What is expected:
Your answer must be an exact copy of the entries below, with no pictures in it.

Source records:
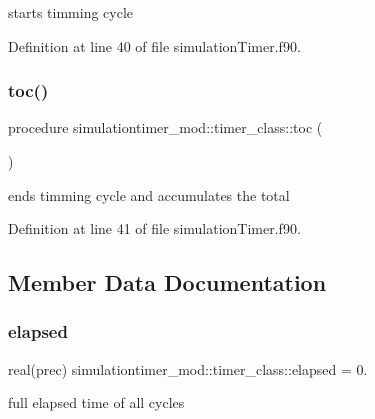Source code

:starts timming cycle 



Definition at line 40 of file simulation\+Timer.\+f90.

\mbox{\label{structsimulationtimer__mod_1_1timer__class_aa86e28516c4a22dac2aba3ccbf027233}} 
\subsubsection{\texorpdfstring{toc()}{toc()}}
{\footnotesize\ttfamily procedure simulationtimer\+\_\+mod\+::timer\+\_\+class\+::toc (\begin{DoxyParamCaption}{ }\end{DoxyParamCaption})\hspace{0.3cm}{\ttfamily [private]}}



ends timming cycle and accumulates the total 



Definition at line 41 of file simulation\+Timer.\+f90.



\subsection{Member Data Documentation}
\mbox{\label{structsimulationtimer__mod_1_1timer__class_a17d19848f82f69a33cecb52829992d06}} 
\subsubsection{\texorpdfstring{elapsed}{elapsed}}
{\footnotesize\ttfamily real(prec) simulationtimer\+\_\+mod\+::timer\+\_\+class\+::elapsed = 0.\hspace{0.3cm}{\ttfamily [private]}}



full elapsed time of all cycles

Answer box:
Source code

:starts timming cycle 



Definition at line 40 of file simulation\+Timer.\+f90.

\mbox{\label{structsimulationtimer__mod_1_1timer__class_aa86e28516c4a22dac2aba3ccbf027233}} 
\subsubsection{\texorpdfstring{toc()}{toc()}}
{\footnotesize\ttfamily procedure simulationtimer\+\_\+mod\+::timer\+\_\+class\+::toc (\begin{DoxyParamCaption}{ }\end{DoxyParamCaption})\hspace{0.3cm}{\ttfamily [private]}}



ends timming cycle and accumulates the total 



Definition at line 41 of file simulation\+Timer.\+f90.



\subsection{Member Data Documentation}
\mbox{\label{structsimulationtimer__mod_1_1timer__class_a17d19848f82f69a33cecb52829992d06}} 
\subsubsection{\texorpdfstring{elapsed}{elapsed}}
{\footnotesize\ttfamily real(prec) simulationtimer\+\_\+mod\+::timer\+\_\+class\+::elapsed = 0.\hspace{0.3cm}{\ttfamily [private]}}



full elapsed time of all cycles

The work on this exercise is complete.